Из ночной спокойной мглы проступают вопрошающие глаза Татьянки. Она торопливо говорит:
«Послушай, я школу закончила, работать или учиться буду, но неужели они правы?»
Она наступает на него, толкает ладонями в грудь:
«А сам ты так живешь, как тебе хочется? Как положено?.. Что ж ты тогда не кричишь, не борешься, щук ловишь, билеты продаешь… что ж не борешься?»
«С кем? Погоди, отвечу…»
«С кем?! Ну с ними…»
«А кто они?»
«Я ждала: десятилетку окончу — все по-иному будет. Как праздника ждала. Это все не настоящее, что рядом, возле, а настоящее впереди. Ждет меня! Я терпела… Отца боюсь, слов его боюсь. Каждый день он: «Смотри, не прогадай…» А что я могу прогадать? Почитай, какое письмо в Москву, в редакцию газеты написала… Ответят, а, Глеб? Разве лишь обман в жизни?.. Ты много ездил.
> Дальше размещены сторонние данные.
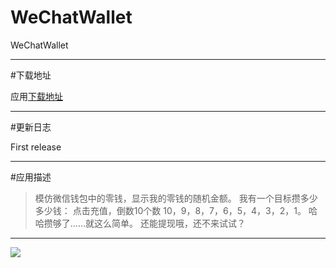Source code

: # WeChatWallet
WeChatWallet

----
#下载地址

应用[下载地址](http://fir.im/1xyv?release_id=57c4f65dca87a875f2000591&fir_source=github&fir_campaign=first_release)

----

#更新日志

First release

----

#应用描述

> 模仿微信钱包中的零钱，显示我的零钱的随机金额。
> 我有一个目标攒多少多少钱：
> 点击充值，倒数10个数
> 10，9，8，7，6，5，4，3，2，1。
> 哈哈攒够了……就这么简单。
> 还能提现哦，还不来试试？

----

![](http://firimg.fir.im/ad6d0bd424784801e19044f56daacf2c34c1e794?imageView2/0/w/426/h/240)
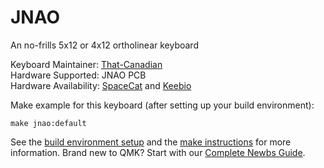 JNAO
====

An no-frills 5x12 or 4x12 ortholinear keyboard

Keyboard Maintainer: [That-Canadian](https://github.com/that-canadian)  
Hardware Supported: JNAO PCB  
Hardware Availability: [SpaceCat](https://spacecat.design) and [Keebio](https://keeb.io/)

Make example for this keyboard (after setting up your build environment):

    make jnao:default

See the [build environment setup](https://docs.qmk.fm/#/getting_started_build_tools) and the [make instructions](https://docs.qmk.fm/#/getting_started_make_guide) for more information. Brand new to QMK? Start with our [Complete Newbs Guide](https://docs.qmk.fm/#/newbs).
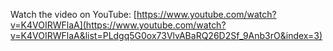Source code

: Watch the video on YouTube: [https://www.youtube.com/watch?v=K4VOIRWFlaA](https://www.youtube.com/watch?v=K4VOIRWFlaA&list=PLdgq5G0ox73VlvABaRQ26D2Sf_9Anb3rO&index=3)
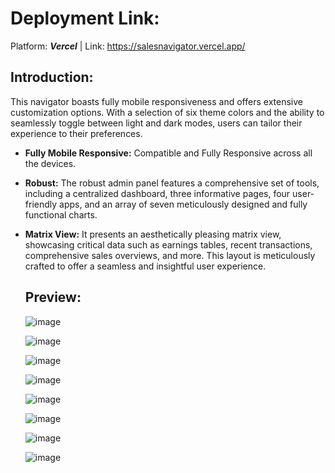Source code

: # Deployment Link:
Platform: ***Vercel***  | Link: https://salesnavigator.vercel.app/

## Introduction:
This navigator boasts fully mobile responsiveness and offers extensive customization options. With a selection of six theme colors and the ability to seamlessly toggle between light and dark modes, users can tailor their experience to their preferences.

* **Fully Mobile Responsive:** Compatible and Fully Responsive across all the devices.
  
* **Robust:** The robust admin panel features a comprehensive set of tools, including a centralized dashboard, three informative pages, four user-friendly apps, and an array of seven meticulously designed and fully functional charts.

* **Matrix View:** It presents an aesthetically pleasing matrix view, showcasing critical data such as earnings tables, recent transactions, comprehensive sales overviews, and more. This layout is meticulously crafted to offer a seamless and insightful user experience.

  ## Preview:
  ![image](https://github.com/neelshah683/salesNavigator/assets/107039743/617b8c9a-bdfd-41af-a518-a866bbf305d8)

  ![image](https://github.com/neelshah683/salesNavigator/assets/107039743/12c337c3-fced-4f00-968c-9f8db9bac238)

  ![image](https://github.com/neelshah683/salesNavigator/assets/107039743/bbdd82aa-c815-40bc-8ab1-34f2dd46faa4)

  ![image](https://github.com/neelshah683/salesNavigator/assets/107039743/b3aa1923-11ad-4051-b258-9e572f4bc243)

  ![image](https://github.com/neelshah683/salesNavigator/assets/107039743/b7f3c73f-b227-4abd-9ac2-24b10b2e6e1b)

  ![image](https://github.com/neelshah683/salesNavigator/assets/107039743/b7607f77-fc64-4785-a043-bd5c9bbd90eb)

  ![image](https://github.com/neelshah683/salesNavigator/assets/107039743/8b8278bb-21f6-4f10-8630-d1ee1a3968fb)

  ![image](https://github.com/neelshah683/salesNavigator/assets/107039743/813e889e-c8dd-47b0-a142-523e2113f33f)







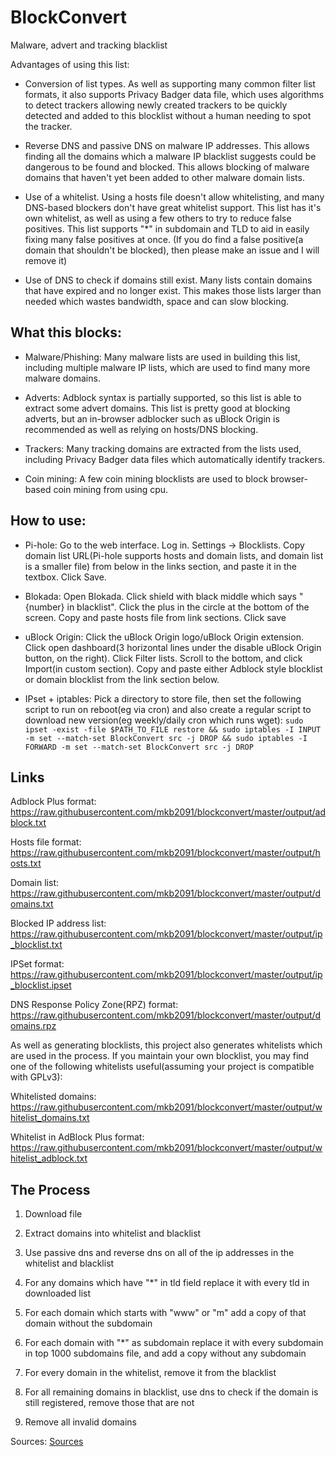 # BlockConvert


Malware, advert and tracking blacklist

Advantages of using this list:
- Conversion of list types. As well as supporting many common filter list formats, it also supports Privacy Badger data file, which uses algorithms to detect trackers allowing newly created trackers to be quickly detected and added to this blocklist without a human needing to spot the tracker.

- Reverse DNS and passive DNS on malware IP addresses. This allows finding all the domains which a malware IP blacklist suggests could be dangerous to be found and blocked. This allows blocking of malware domains that haven't yet been added to other malware domain lists.

- Use of a whitelist. Using a hosts file doesn't allow whitelisting, and many DNS-based blockers don't have great whitelist support. This list has it's own whitelist, as well as using a few others to try to reduce false positives. This list supports "*" in subdomain and TLD to aid in easily fixing many false positives at once. (If you do find a false positive(a domain that shouldn't be blocked), then please make an issue and I will remove it)

- Use of DNS to check if domains still exist. Many lists contain domains that have expired and no longer exist. This makes those lists larger than needed which wastes bandwidth, space and can slow blocking.

## What this blocks:
- Malware/Phishing: Many malware lists are used in building this list, including multiple malware IP lists, which are used to find many more malware domains.

- Adverts: Adblock syntax is partially supported, so this list is able to extract some advert domains. This list is pretty good at blocking adverts, but an in-browser adblocker such as uBlock Origin is recommended as well as relying on hosts/DNS blocking.

- Trackers: Many tracking domains are extracted from the lists used, including Privacy Badger data files which automatically identify trackers.

- Coin mining: A few coin mining blocklists are used to block browser-based coin mining from using cpu.

## How to use:
- Pi-hole: Go to the web interface. Log in. Settings -> Blocklists. Copy domain list URL(Pi-hole supports hosts and domain lists, and domain list is a smaller file) from below in the links section, and paste it in the textbox. Click Save.

- Blokada: Open Blokada. Click shield with black middle which says "{number} in blacklist". Click the plus in the circle at the bottom of the screen. Copy and paste hosts file from link sections. Click save

- uBlock Origin: Click the uBlock Origin logo/uBlock Origin extension. Click open dashboard(3 horizontal lines under the disable uBlock Origin button, on the right). Click Filter lists. Scroll to the bottom, and click Import(in custom section). Copy and paste either Adblock style blocklist or domain blocklist from the link section below.

- IPset + iptables: Pick a directory to store file, then set the following script to run on reboot(eg via cron) and also create a regular script to download new version(eg weekly/daily cron which runs wget): `sudo ipset -exist -file $PATH_TO_FILE restore && sudo iptables -I INPUT -m set --match-set BlockConvert src -j DROP && sudo iptables -I FORWARD -m set --match-set BlockConvert src -j DROP`

## Links

Adblock Plus format:  https://raw.githubusercontent.com/mkb2091/blockconvert/master/output/adblock.txt

Hosts file format: https://raw.githubusercontent.com/mkb2091/blockconvert/master/output/hosts.txt

Domain list: https://raw.githubusercontent.com/mkb2091/blockconvert/master/output/domains.txt

Blocked IP address list: https://raw.githubusercontent.com/mkb2091/blockconvert/master/output/ip_blocklist.txt

IPSet format: https://raw.githubusercontent.com/mkb2091/blockconvert/master/output/ip_blocklist.ipset

DNS Response Policy Zone(RPZ) format: https://raw.githubusercontent.com/mkb2091/blockconvert/master/output/domains.rpz

As well as generating blocklists, this project also generates whitelists which are used in the process. If you maintain your own blocklist, you may find one of the following whitelists useful(assuming your project is compatible with GPLv3):

Whitelisted domains: https://raw.githubusercontent.com/mkb2091/blockconvert/master/output/whitelist_domains.txt

Whitelist in AdBlock Plus format: https://raw.githubusercontent.com/mkb2091/blockconvert/master/output/whitelist_adblock.txt

## The Process

1. Download file

2. Extract domains into whitelist and blacklist

3. Use passive dns and reverse dns on all of the ip addresses in the whitelist and blacklist

4. For any domains which have "\*" in tld field replace it with every tld in downloaded list

5. For each domain which starts with "www" or "m" add a copy of that domain without the subdomain

6. For each domain with "\*" as subdomain replace it with every subdomain in top 1000 subdomains file, and add a copy without any subdomain

7. For every domain in the whitelist, remove it from the blacklist

8. For all remaining domains in blacklist, use dns to check if the domain is still registered, remove those that are not

9. Remove all invalid domains

Sources: [Sources](https://github.com/mkb2091/blockconvert/blob/master/sources.md)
Везде разве то же самое?..»
— Что, Хлебушек, скис?
— Замечтался, — оправдывается он, с сожалением отпускает от себя вопрошающие глаза Татьянки.
НАДО ЖДАТЬ
Утром мужики, собравшись на дебаркадере к леспромхозовской барже, сыскали себе забаву.
Навалившись на перила, они смотрели вслед уходившим к лесу Глебу и Люде.
Она, счастливая, что рано встала, легонькая, быстрая, то и дело бросалась в сторону, приседала — фиолетовый колокольчик сорвать, щавельный лист попробовать, радужную бабочку с капроновыми крылышками ладонью накрыть: и с дебаркадера, поскольку Глеб был свой, знаемый, звучные камешки летели не в него, а в нее.
— Не артистка? Чем же она представляет?
— Ногами, Петя. И так, и враскоряк, а можа и лежа.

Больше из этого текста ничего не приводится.